_Task details_.
Where in the data below does the word "System" appear? Copy each line that holds it.

_Task input_.
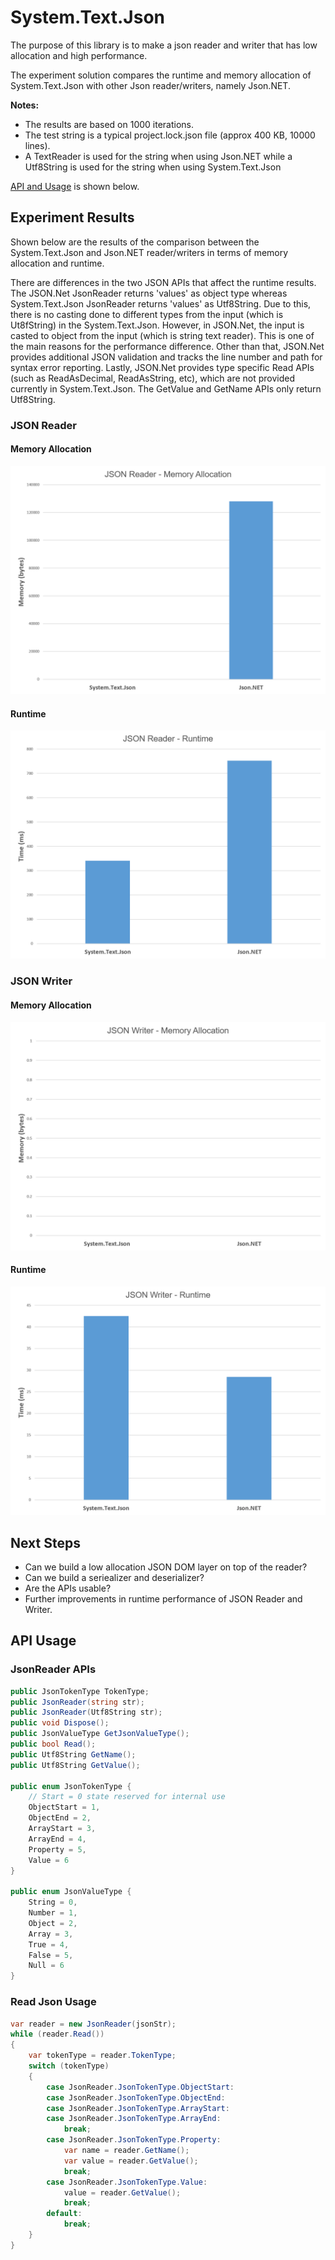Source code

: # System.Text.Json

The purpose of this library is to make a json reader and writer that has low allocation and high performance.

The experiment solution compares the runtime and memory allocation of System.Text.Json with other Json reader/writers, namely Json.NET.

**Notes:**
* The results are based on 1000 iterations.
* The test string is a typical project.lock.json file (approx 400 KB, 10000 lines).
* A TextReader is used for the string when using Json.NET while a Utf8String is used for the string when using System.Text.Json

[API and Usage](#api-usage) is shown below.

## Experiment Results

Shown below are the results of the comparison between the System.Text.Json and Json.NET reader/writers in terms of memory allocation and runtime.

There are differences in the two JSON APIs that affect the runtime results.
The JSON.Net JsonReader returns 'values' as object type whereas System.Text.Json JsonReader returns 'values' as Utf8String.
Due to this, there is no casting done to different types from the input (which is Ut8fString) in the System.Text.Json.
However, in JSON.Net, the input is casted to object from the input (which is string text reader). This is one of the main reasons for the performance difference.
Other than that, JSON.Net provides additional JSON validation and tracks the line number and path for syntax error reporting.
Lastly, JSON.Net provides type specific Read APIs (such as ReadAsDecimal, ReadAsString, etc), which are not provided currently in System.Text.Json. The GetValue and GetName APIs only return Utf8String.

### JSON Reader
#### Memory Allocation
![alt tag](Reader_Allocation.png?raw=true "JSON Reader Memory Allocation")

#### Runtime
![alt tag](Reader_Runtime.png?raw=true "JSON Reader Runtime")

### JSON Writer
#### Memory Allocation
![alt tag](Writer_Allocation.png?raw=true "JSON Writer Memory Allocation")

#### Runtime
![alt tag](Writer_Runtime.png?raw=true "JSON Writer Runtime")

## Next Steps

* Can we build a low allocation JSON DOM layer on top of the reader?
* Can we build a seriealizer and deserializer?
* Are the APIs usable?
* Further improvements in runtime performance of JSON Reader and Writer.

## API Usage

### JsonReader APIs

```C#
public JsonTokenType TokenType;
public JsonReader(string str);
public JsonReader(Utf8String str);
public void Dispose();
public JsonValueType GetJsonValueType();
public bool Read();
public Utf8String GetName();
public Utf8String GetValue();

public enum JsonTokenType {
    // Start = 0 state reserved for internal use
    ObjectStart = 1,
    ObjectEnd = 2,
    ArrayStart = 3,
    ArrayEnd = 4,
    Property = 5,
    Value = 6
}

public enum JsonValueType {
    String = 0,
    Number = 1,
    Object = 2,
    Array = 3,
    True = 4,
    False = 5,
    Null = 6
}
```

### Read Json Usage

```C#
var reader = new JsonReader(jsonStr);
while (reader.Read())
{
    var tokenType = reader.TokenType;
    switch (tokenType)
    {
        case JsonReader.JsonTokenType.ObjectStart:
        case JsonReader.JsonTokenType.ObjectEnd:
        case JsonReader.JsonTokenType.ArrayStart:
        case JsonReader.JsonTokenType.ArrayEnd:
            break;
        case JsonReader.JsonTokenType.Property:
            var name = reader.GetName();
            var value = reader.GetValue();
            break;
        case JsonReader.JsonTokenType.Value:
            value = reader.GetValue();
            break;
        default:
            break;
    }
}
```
--
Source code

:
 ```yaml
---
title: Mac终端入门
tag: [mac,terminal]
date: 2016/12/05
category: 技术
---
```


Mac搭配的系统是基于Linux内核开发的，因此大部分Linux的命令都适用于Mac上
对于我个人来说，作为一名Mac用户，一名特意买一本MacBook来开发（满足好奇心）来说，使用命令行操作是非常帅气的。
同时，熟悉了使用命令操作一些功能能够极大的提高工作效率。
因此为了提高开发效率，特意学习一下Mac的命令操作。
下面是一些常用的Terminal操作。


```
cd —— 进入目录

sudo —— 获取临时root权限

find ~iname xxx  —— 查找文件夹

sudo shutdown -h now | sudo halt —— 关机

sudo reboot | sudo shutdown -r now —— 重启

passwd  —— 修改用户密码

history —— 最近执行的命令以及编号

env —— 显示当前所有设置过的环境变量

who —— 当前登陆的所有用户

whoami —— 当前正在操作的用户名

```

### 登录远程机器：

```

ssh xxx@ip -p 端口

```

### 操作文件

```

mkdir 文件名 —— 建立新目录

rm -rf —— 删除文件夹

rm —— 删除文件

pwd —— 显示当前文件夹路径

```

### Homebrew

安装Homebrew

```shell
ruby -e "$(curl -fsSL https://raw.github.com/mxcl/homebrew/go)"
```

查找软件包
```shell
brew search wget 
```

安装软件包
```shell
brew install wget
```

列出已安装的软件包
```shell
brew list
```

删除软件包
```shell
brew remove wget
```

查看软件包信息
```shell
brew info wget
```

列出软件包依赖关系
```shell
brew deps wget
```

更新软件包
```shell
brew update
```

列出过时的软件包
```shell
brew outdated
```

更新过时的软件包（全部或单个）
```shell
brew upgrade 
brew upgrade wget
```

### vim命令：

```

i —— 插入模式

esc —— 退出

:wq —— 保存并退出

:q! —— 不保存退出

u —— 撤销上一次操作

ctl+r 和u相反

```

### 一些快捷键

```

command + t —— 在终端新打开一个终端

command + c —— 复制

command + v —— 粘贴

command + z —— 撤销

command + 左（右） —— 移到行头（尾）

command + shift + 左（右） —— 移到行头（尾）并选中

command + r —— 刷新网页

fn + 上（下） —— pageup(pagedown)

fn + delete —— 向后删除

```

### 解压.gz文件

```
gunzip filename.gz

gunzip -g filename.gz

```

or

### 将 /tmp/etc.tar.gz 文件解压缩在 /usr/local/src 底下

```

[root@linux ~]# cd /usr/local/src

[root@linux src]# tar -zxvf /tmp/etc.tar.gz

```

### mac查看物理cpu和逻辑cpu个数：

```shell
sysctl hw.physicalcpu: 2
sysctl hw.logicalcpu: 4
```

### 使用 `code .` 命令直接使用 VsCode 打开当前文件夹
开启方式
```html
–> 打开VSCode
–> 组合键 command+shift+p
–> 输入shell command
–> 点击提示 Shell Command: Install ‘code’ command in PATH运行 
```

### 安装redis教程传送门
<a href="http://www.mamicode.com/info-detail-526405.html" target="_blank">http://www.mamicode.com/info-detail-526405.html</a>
--
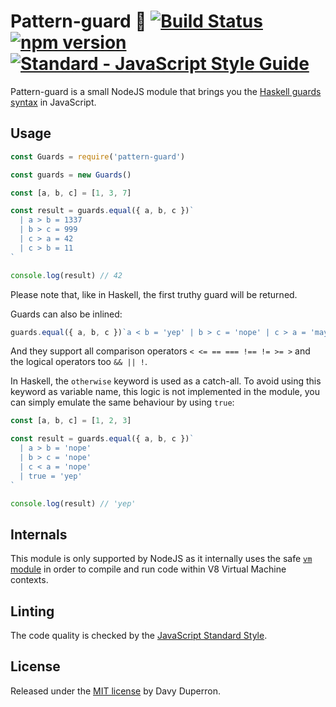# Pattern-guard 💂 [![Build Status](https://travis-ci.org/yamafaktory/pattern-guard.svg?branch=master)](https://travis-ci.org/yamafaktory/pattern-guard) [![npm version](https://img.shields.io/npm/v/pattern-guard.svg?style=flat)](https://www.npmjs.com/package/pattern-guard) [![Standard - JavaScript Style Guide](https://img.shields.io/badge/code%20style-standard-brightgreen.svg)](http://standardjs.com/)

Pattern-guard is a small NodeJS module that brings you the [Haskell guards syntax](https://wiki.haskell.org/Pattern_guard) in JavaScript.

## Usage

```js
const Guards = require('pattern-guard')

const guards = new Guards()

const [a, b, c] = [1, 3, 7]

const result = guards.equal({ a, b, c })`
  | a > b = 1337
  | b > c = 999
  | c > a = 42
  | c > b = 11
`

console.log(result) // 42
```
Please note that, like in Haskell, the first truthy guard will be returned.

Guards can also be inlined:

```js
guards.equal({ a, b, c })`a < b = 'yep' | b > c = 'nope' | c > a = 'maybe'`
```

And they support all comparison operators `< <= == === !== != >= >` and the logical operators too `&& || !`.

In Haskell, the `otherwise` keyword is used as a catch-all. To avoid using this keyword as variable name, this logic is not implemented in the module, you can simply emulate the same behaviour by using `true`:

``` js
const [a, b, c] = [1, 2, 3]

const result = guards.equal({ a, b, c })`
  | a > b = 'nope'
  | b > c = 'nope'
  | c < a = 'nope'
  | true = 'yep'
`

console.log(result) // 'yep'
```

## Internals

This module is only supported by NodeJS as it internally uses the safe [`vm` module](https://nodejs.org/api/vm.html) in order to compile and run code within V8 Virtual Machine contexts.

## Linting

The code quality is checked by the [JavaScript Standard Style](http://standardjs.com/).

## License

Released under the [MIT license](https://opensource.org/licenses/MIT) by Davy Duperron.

_Solution_.
: # System.Text.Json
The experiment solution compares the runtime and memory allocation of System.Text.Json with other Json reader/writers, namely Json.NET.
* A TextReader is used for the string when using Json.NET while a Utf8String is used for the string when using System.Text.Json
Shown below are the results of the comparison between the System.Text.Json and Json.NET reader/writers in terms of memory allocation and runtime.
The JSON.Net JsonReader returns 'values' as object type whereas System.Text.Json JsonReader returns 'values' as Utf8String.
Due to this, there is no casting done to different types from the input (which is Ut8fString) in the System.Text.Json.
Lastly, JSON.Net provides type specific Read APIs (such as ReadAsDecimal, ReadAsString, etc), which are not provided currently in System.Text.Json. The GetValue and GetName APIs only return Utf8String.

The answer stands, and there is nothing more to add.